#### LISTED ENTRIES ####
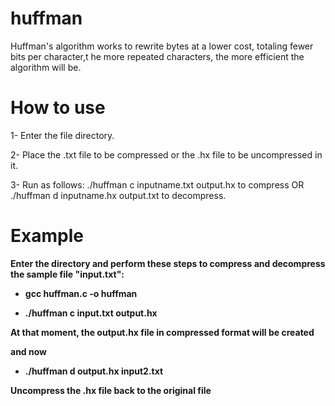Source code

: # huffman

 Huffman's algorithm works to rewrite bytes at a lower cost, totaling fewer bits per character,t he more repeated characters, the more efficient the algorithm will be.
 
# How to use
 
1- Enter the file directory.

2- Place the .txt file to be compressed or the .hx file to be uncompressed in it.

3- Run as follows: ./huffman c inputname.txt output.hx to compress OR ./huffman d inputname.hx output.txt to decompress.


# Example


__Enter the directory and perform these steps to compress and decompress the sample file "input.txt":__

- __gcc huffman.c -o huffman__

- __./huffman c input.txt output.hx__

__At that moment, the output.hx file in compressed format will be created__

__and now__


- __./huffman d output.hx input2.txt__

__Uncompress the .hx file back to the original file__

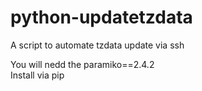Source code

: # python-updatetzdata
A script to automate tzdata update via ssh

You will nedd the paramiko==2.4.2  
Install via pip 
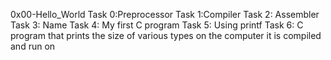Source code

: 0x00-Hello_World
Task 0:Preprocessor
Task 1:Compiler
Task 2: Assembler
Task 3: Name
Task 4: My first C program
Task 5: Using printf
Task 6:  C program that prints the size of various types on the computer it is compiled and run on
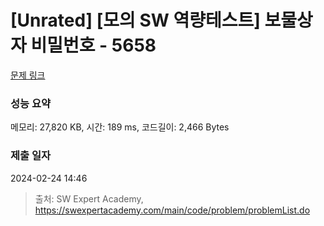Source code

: # [Unrated] [모의 SW 역량테스트] 보물상자 비밀번호 - 5658 

[문제 링크](https://swexpertacademy.com/main/code/problem/problemDetail.do?contestProbId=AWXRUN9KfZ8DFAUo) 

### 성능 요약

메모리: 27,820 KB, 시간: 189 ms, 코드길이: 2,466 Bytes

### 제출 일자

2024-02-24 14:46



> 출처: SW Expert Academy, https://swexpertacademy.com/main/code/problem/problemList.do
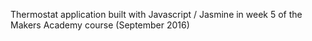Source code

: Thermostat application built with Javascript / Jasmine in week 5 of the Makers Academy course (September 2016)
####
THE PROBLEM ::
In the records above, copy exactly everything from the line that has "will be created__" down to the line that has "A script to automate tzdata update via ssh", both ends included, and leave out the pictures.

YOUR SOLUTION ::
__At that moment, the output.hx file in compressed format will be created__

__and now__


- __./huffman d output.hx input2.txt__

__Uncompress the .hx file back to the original file__

Source code

: # python-updatetzdata
A script to automate tzdata update via ssh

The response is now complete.